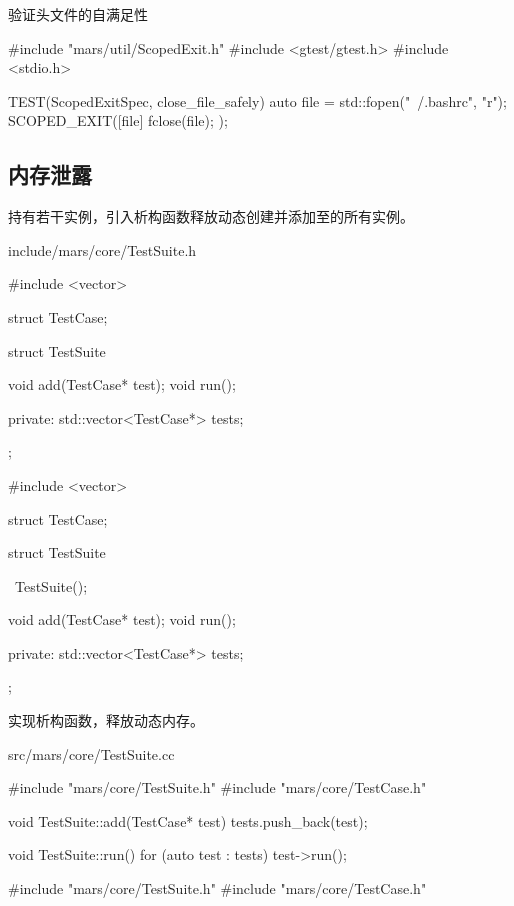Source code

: \begin{content}
\begin{episode}{验证头文件的自满足性}
\begin{content}
\begin{c++}[title={\ttfamily{测试ScopedExit：test/mars/util/ScopedExitSpec.cc}}]
#include "mars/util/ScopedExit.h"
#include <gtest/gtest.h>
#include <stdio.h>

TEST(ScopedExitSpec, close_file_safely) {
  auto file = std::fopen("~/.bashrc", "r");
  SCOPED_EXIT([file] {
    fclose(file);
  });
}
\end{c++}

\end{content}

\end{episode}

\subsection{内存泄露}

持有若干实例，引入析构函数释放动态创建并添加至的所有实例。

\begin{diff}{include/mars/core/TestSuite.h}
 \begin{minicpp}
#include <vector>

struct TestCase;

struct TestSuite {
  void add(TestCase* test);
  void run();

private:
  std::vector<TestCase*> tests;
};
 \end{minicpp}
\tcblower
 \begin{minicpp}
#include <vector>

struct TestCase;

struct TestSuite {
  ~TestSuite();

  void add(TestCase* test);
  void run();

private:
  std::vector<TestCase*> tests;
};
 \end{minicpp}
\end{diff}

实现析构函数，释放动态内存。

\begin{diff}{src/mars/core/TestSuite.cc}
 \begin{minicpp}
#include "mars/core/TestSuite.h"
#include "mars/core/TestCase.h"

void TestSuite::add(TestCase* test) {
  tests.push_back(test);
}

void TestSuite::run() {
  for (auto test : tests) {
    test->run();
  }
}
 \end{minicpp}
\tcblower
 \begin{minicpp}
#include "mars/core/TestSuite.h"
#include "mars/core/TestCase.h"


\end{minicpp}
\end{diff}
\end{content}
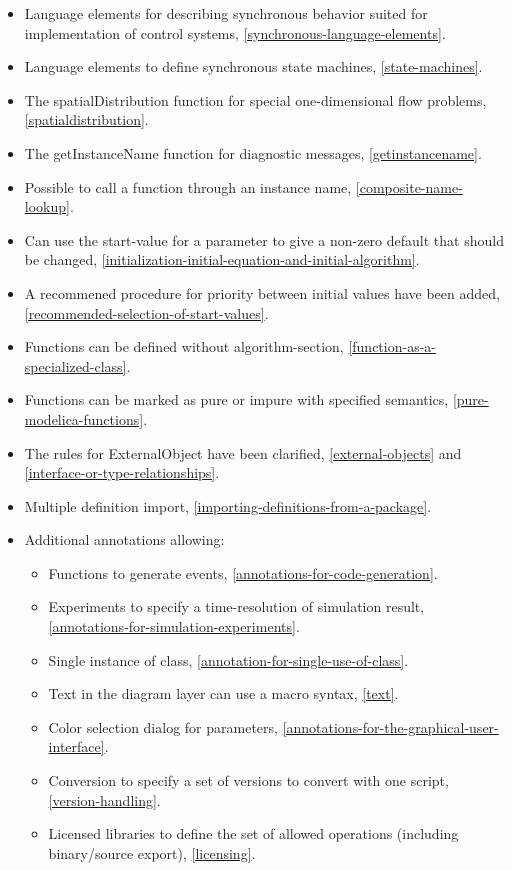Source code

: \documentclass[10pt,a4paper]{report}
\begin{document}
\begin{itemize}
\item
  Language elements for describing synchronous behavior suited for
  implementation of control systems, \ref{synchronous-language-elements}.
\item
  Language elements to define synchronous state machines, \ref{state-machines}.
\item
  The spatialDistribution function for special one-dimensional flow
  problems, \ref{spatialdistribution}.
\item
  The getInstanceName function for diagnostic messages, \ref{getinstancename}.
\item
  Possible to call a function through an instance name, \ref{composite-name-lookup}.
\item
  Can use the start-value for a parameter to give a non-zero default
  that should be changed, \ref{initialization-initial-equation-and-initial-algorithm}.
\item
  A recommened procedure for priority between initial values have been
  added, \ref{recommended-selection-of-start-values}.
\item
  Functions can be defined without algorithm-section, \ref{function-as-a-specialized-class}.
\item
  Functions can be marked as pure or impure with specified semantics,
  \ref{pure-modelica-functions}.
\item
  The rules for ExternalObject have been clarified, \ref{external-objects} and
  \ref{interface-or-type-relationships}.
\item
  Multiple definition import, \ref{importing-definitions-from-a-package}.
\item
  Additional annotations allowing:

  \begin{itemize}
  \item
    Functions to generate events, \ref{annotations-for-code-generation}.
  \item
    Experiments to specify a time-resolution of simulation result,
    \ref{annotations-for-simulation-experiments}.
  \item
    Single instance of class, \ref{annotation-for-single-use-of-class}.
  \item
    Text in the diagram layer can use a macro syntax, \ref{text}.
  \item
    Color selection dialog for parameters, \ref{annotations-for-the-graphical-user-interface}.
  \item
    Conversion to specify a set of versions to convert with one script,
    \ref{version-handling}.
  \item
    Licensed libraries to define the set of allowed operations
    (including binary/source export), \ref{licensing}.
  \end{itemize}
\end{itemize}
\end{document}
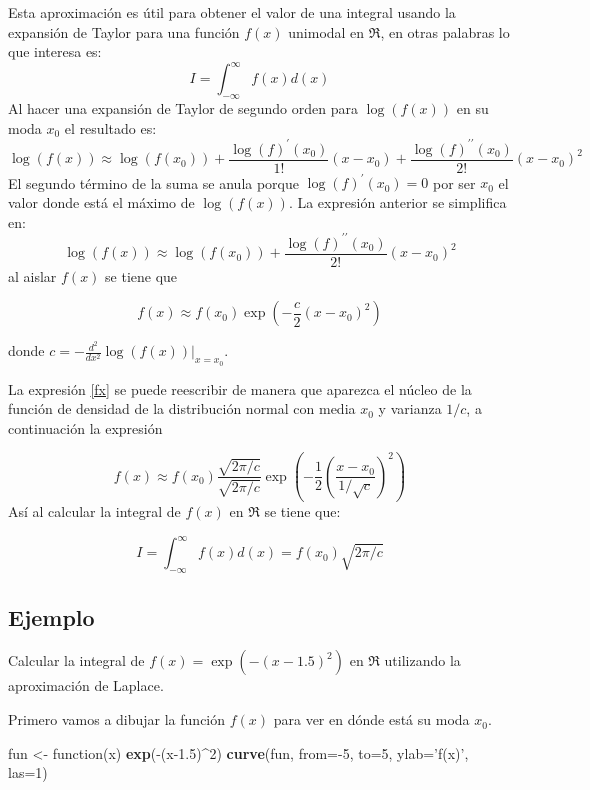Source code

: \documentclass[10pt,]{krantz}
\makeatletter
\newenvironment{Shaded}{\begin{snugshade}}{\end{snugshade}}
\newcommand{\KeywordTok}[1]{\textcolor[rgb]{0.13,0.29,0.53}{\textbf{{#1}}}}
\newcommand{\DataTypeTok}[1]{\textcolor[rgb]{0.13,0.29,0.53}{{#1}}}
\newcommand{\DecValTok}[1]{\textcolor[rgb]{0.00,0.00,0.81}{{#1}}}
\newcommand{\FloatTok}[1]{\textcolor[rgb]{0.00,0.00,0.81}{{#1}}}
\newcommand{\StringTok}[1]{\textcolor[rgb]{0.31,0.60,0.02}{{#1}}}
\newcommand{\NormalTok}[1]{{#1}}
\newenvironment{kframe}{%
\medskip{}
\setlength{\fboxsep}{.8em}
 \def\at@end@of@kframe{}%
 \ifinner\ifhmode%
  \def\at@end@of@kframe{\end{minipage}}%
  \begin{minipage}{\columnwidth}%
 \fi\fi%
 \def\FrameCommand##1{\hskip\@totalleftmargin \hskip-\fboxsep
 \colorbox{shadecolor}{##1}\hskip-\fboxsep
     \hskip-\linewidth \hskip-\@totalleftmargin \hskip\columnwidth}%
 \MakeFramed {\advance\hsize-\width
   \@totalleftmargin\z@ \linewidth\hsize
   \@setminipage}}%
 {\par\unskip\endMakeFramed%
 \at@end@of@kframe}
\renewenvironment{Shaded}{\begin{kframe}}{\end{kframe}}
\makeatother
\begin{document}
Esta aproximación es útil para obtener el valor de una integral usando
la expansión de Taylor para una función \(f(x)\) unimodal en \(\Re\), en
otras palabras lo que interesa es:
\[ I = \int_{-\infty}^{\infty} f(x) d(x)\] Al hacer una expansión de
Taylor de segundo orden para \(\log(f(x))\) en su moda \(x_0\) el
resultado es:
\[ \log(f(x)) \approx \log(f(x_0)) + \frac{\log(f)^\prime(x_0)}{1!} (x-x_0) + \frac{\log(f)^{\prime \prime}(x_0)}{2!} (x-x_0)^2 \]
El segundo término de la suma se anula porque \(\log(f)^\prime(x_0)=0\)
por ser \(x_0\) el valor donde está el máximo de \(\log(f(x))\). La
expresión anterior se simplifica en:
\[ \log(f(x)) \approx \log(f(x_0)) + \frac{\log(f)^{\prime \prime}(x_0)}{2!} (x-x_0)^2 \]
al aislar \(f(x)\) se tiene que

\begin{equation} \label{fx}
f(x) \approx f(x_0)  \exp \left( -\frac{c}{2} (x-x_0)^2 \right)
\end{equation}

donde \(c=-\frac{d^2}{dx^2} \log(f(x)) \bigg|_{x=x_0}\).

La expresión \ref{fx} se puede reescribir de manera que aparezca el
núcleo de la función de densidad de la distribución normal con media
\(x_0\) y varianza \(1/c\), a continuación la expresión

\[
f(x) \approx f(x_0) \frac{\sqrt{2 \pi / c}}{\sqrt{2 \pi / c}}  \exp \left( -\frac{1}{2} \left( \frac{x-x_0}{1/\sqrt{c}} \right)^2 \right)
\] Así al calcular la integral de \(f(x)\) en \(\Re\) se tiene que:

\begin{equation} \label{aprox_laplace}
I = \int_{-\infty}^{\infty} f(x) d(x) = f(x_0) \sqrt{2 \pi / c}
\end{equation}

\subsection*{Ejemplo}\label{ejemplo-44}


Calcular la integral de \(f(x)=\exp \left( -(x-1.5)^2 \right)\) en
\(\Re\) utilizando la aproximación de Laplace.

Primero vamos a dibujar la función \(f(x)\) para ver en dónde está su
moda \(x_0\).

\begin{Shaded}
\begin{Highlighting}[]
\NormalTok{fun <-}\StringTok{ }\NormalTok{function(x) }\KeywordTok{exp}\NormalTok{(-(x}\FloatTok{-1.5}\NormalTok{)^}\DecValTok{2}\NormalTok{)}
\KeywordTok{curve}\NormalTok{(fun, }\DataTypeTok{from=}\NormalTok{-}\DecValTok{5}\NormalTok{, }\DataTypeTok{to=}\DecValTok{5}\NormalTok{, }\DataTypeTok{ylab=}\StringTok{'f(x)'}\NormalTok{, }\DataTypeTok{las=}\DecValTok{1}\NormalTok{)}
\end{Highlighting}
\end{Shaded}
\end{document}
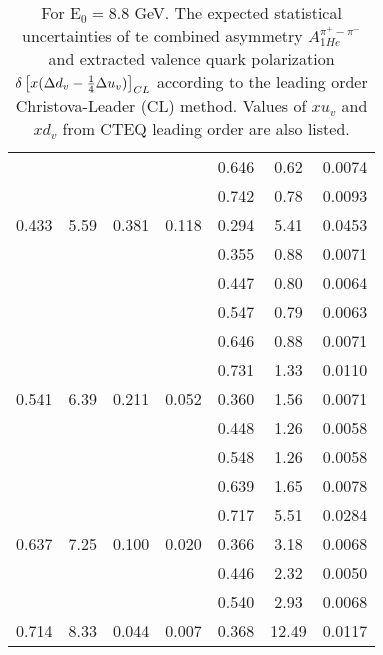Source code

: \begin{table}[htbp]
\begin{center}
\begin{tabular}{|ccccc||c|c|}
         &          &          &          &    0.646 &      0.62 &    0.0074 \\
         &          &          &          &    0.742 &      0.78 &    0.0093 \\
   0.433 &    5.59 &   0.381 &    0.118 &    0.294 &      5.41 &    0.0453 \\
         &          &          &          &    0.355 &      0.88 &    0.0071 \\
         &          &          &          &    0.447 &      0.80 &    0.0064 \\
         &          &          &          &    0.547 &      0.79 &    0.0063 \\
         &          &          &          &    0.646 &      0.88 &    0.0071 \\
         &          &          &          &    0.731 &      1.33 &    0.0110 \\
   0.541 &    6.39 &   0.211 &    0.052 &    0.360 &      1.56 &    0.0071 \\
         &          &          &          &    0.448 &      1.26 &    0.0058 \\
         &          &          &          &    0.548 &      1.26 &    0.0058 \\
         &          &          &          &    0.639 &      1.65 &    0.0078 \\
         &          &          &          &    0.717 &      5.51 &    0.0284 \\
   0.637 &    7.25 &   0.100 &    0.020 &    0.366 &      3.18 &    0.0068 \\
         &          &          &          &    0.446 &      2.32 &    0.0050 \\
         &          &          &          &    0.540 &      2.93 &    0.0068 \\
   0.714 &    8.33 &   0.044 &    0.007 &    0.368 &     12.49 &    0.0117 \\
\hline
\end{tabular}
\end{center}
\caption{\label{tab:ddv2}  For E$_0=8.8 $ GeV. 
The expected statistical uncertainties of te combined asymmetry  $A_{1He}^{\pi^+ - \pi^-}$ and  extracted valence quark polarization $\delta \left[x( \Delta d_v -{1 \over 4} \Delta u_v) \right]_{CL}$
according to the leading order Christova-Leader (CL) method. Values of $x u_v$ and $x d_v$ from CTEQ leading order are also listed.
}
\end{table}
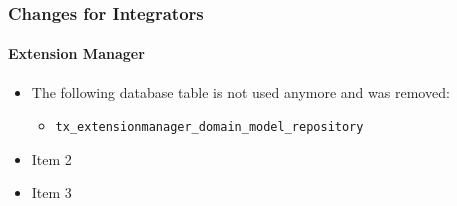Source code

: %

\begin{frame}[fragile]
	\frametitle{Changes for Integrators}
	\framesubtitle{Extension Manager}

	\begin{itemize}
		\item The following database table is not used anymore and was removed:
			\begin{itemize}\smaller
				\item \texttt{tx\_extensionmanager\_domain\_model\_repository}
			\end{itemize}\normalsize
			\vspace{0.4cm}

		\item Item 2
		\item Item 3
	\end{itemize}

\end{frame}

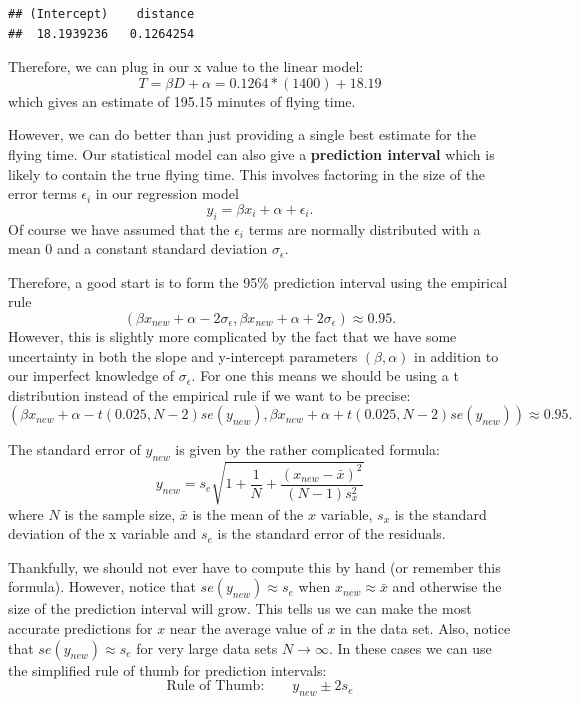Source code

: \documentclass[
]{book}
\newenvironment{Shaded}{\begin{snugshade}}{\end{snugshade}}
\newcommand{\NormalTok}[1]{#1}
\newcommand{\SpecialCharTok}[1]{\textcolor[rgb]{0.00,0.00,0.00}{#1}}
\theoremstyle{definition}
\theoremstyle{definition}
\theoremstyle{definition}
\theoremstyle{definition}
\theoremstyle{remark}
\begin{document}
\begin{Shaded}
\end{Shaded}

\begin{verbatim}
## (Intercept)    distance 
##  18.1939236   0.1264254
\end{verbatim}

Therefore, we can plug in our x value to the linear model: \[ T=\beta D+\alpha=0.1264*(1400)+18.19 \] which gives an estimate of 195.15 minutes of flying time.

However, we can do better than just providing a single best estimate for the flying time. Our statistical model can also give a \textbf{prediction interval} which is likely to contain the true flying time. This involves factoring in the size of the error terms \(\epsilon_i\) in our regression model \[y_i=\beta x_i+ \alpha+\epsilon_i.\] Of course we have assumed that the \(\epsilon_i\) terms are normally distributed with a mean 0 and a constant standard deviation \(\sigma_\epsilon\).

Therefore, a good start is to form the 95\% prediction interval using the empirical rule \[(\beta x_{new} + \alpha-2\sigma_\epsilon, \beta x_{new} + \alpha+2 \sigma_\epsilon)\approx 0.95.\] However, this is slightly more complicated by the fact that we have some uncertainty in both the slope and y-intercept parameters \((\beta, \alpha)\) in addition to our imperfect knowledge of \(\sigma_\epsilon\). For one this means we should be using a t distribution instead of the empirical rule if we want to be precise:
\[(\beta x_{new} + \alpha-t(0.025, N-2) se(y_{new}), \beta x_{new} + \alpha+t(0.025, N-2) se(y_{new}))\approx 0.95.\]

The standard error of \(y_{new}\) is given by the rather complicated formula:
\[y_{new}=s_e \sqrt{1+\frac{1}{N}+\frac{(x_{new}-\bar{x})^2}{(N-1) s_x^2}}\] where \(N\) is the sample size, \(\bar{x}\) is the mean of the \(x\) variable, \(s_x\) is the standard deviation of the x variable and \(s_e\) is the standard error of the residuals.

Thankfully, we should not ever have to compute this by hand (or remember this formula). However, notice that \(se(y_{new})\approx s_e\) when \(x_{new}\approx\bar{x}\) and otherwise the size of the prediction interval will grow. This tells us we can make the most accurate predictions for \(x\) near the average value of \(x\) in the data set. Also, notice that \(se(y_{new})\approx s_e\) for very large data sets \(N\rightarrow \infty\). In these cases we can use the simplified rule of thumb for prediction intervals: \[ \text{Rule of Thumb:}\qquad y_{new} \pm 2 s_e\]
\end{document}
::::
# What is required
Reproduce each line of the records in which the string "pure" appears.

# Reply
  Functions can be marked as pure or impure with specified semantics,
  \ref{pure-modelica-functions}.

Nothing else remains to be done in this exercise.